▸ Exercise directions
Please transcribe the listing below in full, exactly as written, leaving out its pictures.

**** Task input

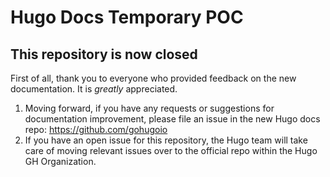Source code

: # Hugo Docs Temporary POC

## **This repository is now closed**

First of all, thank you to everyone who provided feedback on the new documentation. It is *greatly* appreciated.

1. Moving forward, if you have any requests or suggestions for documentation improvement, please file an issue in the new Hugo docs repo: <https://github.com/gohugoio>
2. If you have an open issue for this repository, the Hugo team will take care of moving relevant issues over to the official repo within the Hugo GH Organization.
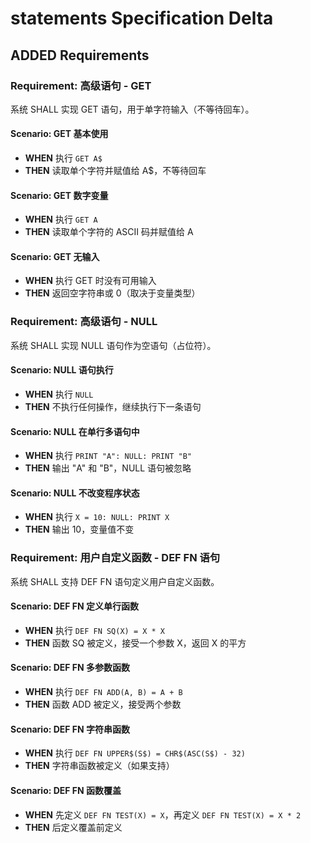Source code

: # statements Specification Delta

## ADDED Requirements

### Requirement: 高级语句 - GET
系统 SHALL 实现 GET 语句，用于单字符输入（不等待回车）。

#### Scenario: GET 基本使用
- **WHEN** 执行 `GET A$`
- **THEN** 读取单个字符并赋值给 A$，不等待回车

#### Scenario: GET 数字变量
- **WHEN** 执行 `GET A`
- **THEN** 读取单个字符的 ASCII 码并赋值给 A

#### Scenario: GET 无输入
- **WHEN** 执行 GET 时没有可用输入
- **THEN** 返回空字符串或 0（取决于变量类型）

### Requirement: 高级语句 - NULL
系统 SHALL 实现 NULL 语句作为空语句（占位符）。

#### Scenario: NULL 语句执行
- **WHEN** 执行 `NULL`
- **THEN** 不执行任何操作，继续执行下一条语句

#### Scenario: NULL 在单行多语句中
- **WHEN** 执行 `PRINT "A": NULL: PRINT "B"`
- **THEN** 输出 "A" 和 "B"，NULL 语句被忽略

#### Scenario: NULL 不改变程序状态
- **WHEN** 执行 `X = 10: NULL: PRINT X`
- **THEN** 输出 10，变量值不变

### Requirement: 用户自定义函数 - DEF FN 语句
系统 SHALL 支持 DEF FN 语句定义用户自定义函数。

#### Scenario: DEF FN 定义单行函数
- **WHEN** 执行 `DEF FN SQ(X) = X * X`
- **THEN** 函数 SQ 被定义，接受一个参数 X，返回 X 的平方

#### Scenario: DEF FN 多参数函数
- **WHEN** 执行 `DEF FN ADD(A, B) = A + B`
- **THEN** 函数 ADD 被定义，接受两个参数

#### Scenario: DEF FN 字符串函数
- **WHEN** 执行 `DEF FN UPPER$(S$) = CHR$(ASC(S$) - 32)`
- **THEN** 字符串函数被定义（如果支持）

#### Scenario: DEF FN 函数覆盖
- **WHEN** 先定义 `DEF FN TEST(X) = X`，再定义 `DEF FN TEST(X) = X * 2`
- **THEN** 后定义覆盖前定义

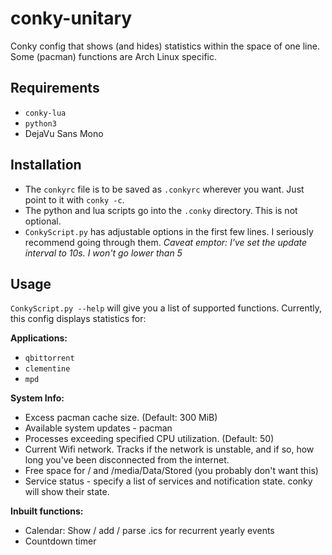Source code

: # conky-unitary
Conky config that shows (and hides) statistics within the space of one line.
Some (pacman) functions are Arch Linux specific.

## Requirements
* `conky-lua`
* `python3`
* DejaVu Sans Mono

## Installation
* The `conkyrc` file is to be saved as `.conkyrc` wherever you want. Just point to it with `conky -c`.
* The python and lua scripts go into the `.conky` directory. This is not optional.
* `ConkyScript.py` has adjustable options in the first few lines. I seriously recommend going through them.
*Caveat emptor: I've set the update interval to 10s. I won't go lower than 5*

## Usage
`ConkyScript.py --help` will give you a list of supported functions. Currently, this config displays statistics for:

**Applications:**
* `qbittorrent`
* `clementine`
* `mpd`

**System Info:**
* Excess pacman cache size. (Default: 300 MiB)
* Available system updates - pacman
* Processes exceeding specified CPU utilization. (Default: 50)
* Current Wifi network. Tracks if the network is unstable, and if so, how long you've been disconnected from the internet.
* Free space for / and /media/Data/Stored (you probably don't want this)
* Service status - specify a list of services and notification state. conky will show their state.

**Inbuilt functions:**
* Calendar: Show / add / parse .ics for recurrent yearly events
* Countdown timer
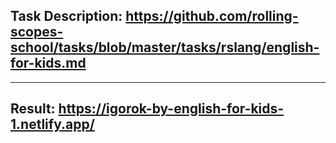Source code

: ## Task Description: https://github.com/rolling-scopes-school/tasks/blob/master/tasks/rslang/english-for-kids.md

***

## Result: https://igorok-by-english-for-kids-1.netlify.app/
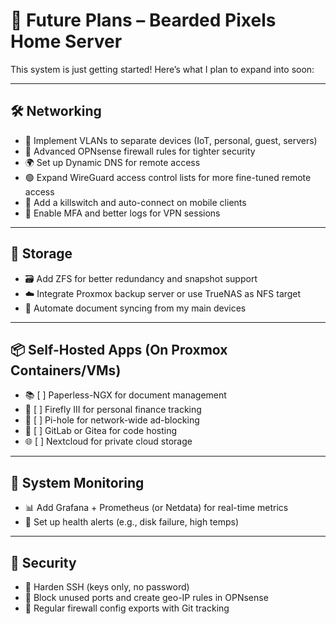 
# 🧠 Future Plans – Bearded Pixels Home Server

This system is just getting started! Here’s what I plan to expand into soon:

---

## 🛠️ Networking

- 🔲 Implement VLANs to separate devices (IoT, personal, guest, servers)
- 🚦 Advanced OPNsense firewall rules for tighter security
- 🌍 Set up Dynamic DNS for remote access
- 🟢 Expand WireGuard access control lists for more fine-tuned remote access
- 📱 Add a killswitch and auto-connect on mobile clients
- 🔐 Enable MFA and better logs for VPN sessions

---

## 💾 Storage

- 🗃️ Add ZFS for better redundancy and snapshot support
- ☁️ Integrate Proxmox backup server or use TrueNAS as NFS target
- 🔁 Automate document syncing from my main devices

---

## 📦 Self-Hosted Apps (On Proxmox Containers/VMs)

- 📚 [ ] Paperless-NGX for document management  
- 💸 [ ] Firefly III for personal finance tracking  
- 📡 [ ] Pi-hole for network-wide ad-blocking  
- 🧪 [ ] GitLab or Gitea for code hosting  
- 🌐 [ ] Nextcloud for private cloud storage  

---

## 🧰 System Monitoring

- 📊 Add Grafana + Prometheus (or Netdata) for real-time metrics
- 🔔 Set up health alerts (e.g., disk failure, high temps)

---

## 🪪 Security

- 🔐 Harden SSH (keys only, no password)
- 🚫 Block unused ports and create geo-IP rules in OPNsense
- 🧱 Regular firewall config exports with Git tracking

********

▸ Response to the task
Source code

: # Hugo Docs Temporary POC

## **This repository is now closed**

First of all, thank you to everyone who provided feedback on the new documentation. It is *greatly* appreciated.

1. Moving forward, if you have any requests or suggestions for documentation improvement, please file an issue in the new Hugo docs repo: <https://github.com/gohugoio>
2. If you have an open issue for this repository, the Hugo team will take care of moving relevant issues over to the official repo within the Hugo GH Organization.
Source code

: # statements Specification Delta

## ADDED Requirements

### Requirement: 高级语句 - GET
系统 SHALL 实现 GET 语句，用于单字符输入（不等待回车）。

#### Scenario: GET 基本使用
- **WHEN** 执行 `GET A$`
- **THEN** 读取单个字符并赋值给 A$，不等待回车

#### Scenario: GET 数字变量
- **WHEN** 执行 `GET A`
- **THEN** 读取单个字符的 ASCII 码并赋值给 A

#### Scenario: GET 无输入
- **WHEN** 执行 GET 时没有可用输入
- **THEN** 返回空字符串或 0（取决于变量类型）

### Requirement: 高级语句 - NULL
系统 SHALL 实现 NULL 语句作为空语句（占位符）。

#### Scenario: NULL 语句执行
- **WHEN** 执行 `NULL`
- **THEN** 不执行任何操作，继续执行下一条语句

#### Scenario: NULL 在单行多语句中
- **WHEN** 执行 `PRINT "A": NULL: PRINT "B"`
- **THEN** 输出 "A" 和 "B"，NULL 语句被忽略

#### Scenario: NULL 不改变程序状态
- **WHEN** 执行 `X = 10: NULL: PRINT X`
- **THEN** 输出 10，变量值不变

### Requirement: 用户自定义函数 - DEF FN 语句
系统 SHALL 支持 DEF FN 语句定义用户自定义函数。

#### Scenario: DEF FN 定义单行函数
- **WHEN** 执行 `DEF FN SQ(X) = X * X`
- **THEN** 函数 SQ 被定义，接受一个参数 X，返回 X 的平方

#### Scenario: DEF FN 多参数函数
- **WHEN** 执行 `DEF FN ADD(A, B) = A + B`
- **THEN** 函数 ADD 被定义，接受两个参数

#### Scenario: DEF FN 字符串函数
- **WHEN** 执行 `DEF FN UPPER$(S$) = CHR$(ASC(S$) - 32)`
- **THEN** 字符串函数被定义（如果支持）

#### Scenario: DEF FN 函数覆盖
- **WHEN** 先定义 `DEF FN TEST(X) = X`，再定义 `DEF FN TEST(X) = X * 2`
- **THEN** 后定义覆盖前定义

Source code

: # conky-unitary
Conky config that shows (and hides) statistics within the space of one line.
Some (pacman) functions are Arch Linux specific.

## Requirements
* `conky-lua`
* `python3`
* DejaVu Sans Mono

## Installation
* The `conkyrc` file is to be saved as `.conkyrc` wherever you want. Just point to it with `conky -c`.
* The python and lua scripts go into the `.conky` directory. This is not optional.
* `ConkyScript.py` has adjustable options in the first few lines. I seriously recommend going through them.
*Caveat emptor: I've set the update interval to 10s. I won't go lower than 5*

## Usage
`ConkyScript.py --help` will give you a list of supported functions. Currently, this config displays statistics for:

**Applications:**
* `qbittorrent`
* `clementine`
* `mpd`

**System Info:**
* Excess pacman cache size. (Default: 300 MiB)
* Available system updates - pacman
* Processes exceeding specified CPU utilization. (Default: 50)
* Current Wifi network. Tracks if the network is unstable, and if so, how long you've been disconnected from the internet.
* Free space for / and /media/Data/Stored (you probably don't want this)
* Service status - specify a list of services and notification state. conky will show their state.

**Inbuilt functions:**
* Calendar: Show / add / parse .ics for recurrent yearly events
* Countdown timer
Source code

: ## Task Description: https://github.com/rolling-scopes-school/tasks/blob/master/tasks/rslang/english-for-kids.md

***

## Result: https://igorok-by-english-for-kids-1.netlify.app/
# 🧠 Future Plans – Bearded Pixels Home Server

This system is just getting started! Here’s what I plan to expand into soon:

---

## 🛠️ Networking

- 🔲 Implement VLANs to separate devices (IoT, personal, guest, servers)
- 🚦 Advanced OPNsense firewall rules for tighter security
- 🌍 Set up Dynamic DNS for remote access
- 🟢 Expand WireGuard access control lists for more fine-tuned remote access
- 📱 Add a killswitch and auto-connect on mobile clients
- 🔐 Enable MFA and better logs for VPN sessions

---

## 💾 Storage

- 🗃️ Add ZFS for better redundancy and snapshot support
- ☁️ Integrate Proxmox backup server or use TrueNAS as NFS target
- 🔁 Automate document syncing from my main devices

---

## 📦 Self-Hosted Apps (On Proxmox Containers/VMs)

- 📚 [ ] Paperless-NGX for document management  
- 💸 [ ] Firefly III for personal finance tracking  
- 📡 [ ] Pi-hole for network-wide ad-blocking  
- 🧪 [ ] GitLab or Gitea for code hosting  
- 🌐 [ ] Nextcloud for private cloud storage  

---

## 🧰 System Monitoring

- 📊 Add Grafana + Prometheus (or Netdata) for real-time metrics
- 🔔 Set up health alerts (e.g., disk failure, high temps)

---

## 🪪 Security

- 🔐 Harden SSH (keys only, no password)
- 🚫 Block unused ports and create geo-IP rules in OPNsense
- 🧱 Regular firewall config exports with Git tracking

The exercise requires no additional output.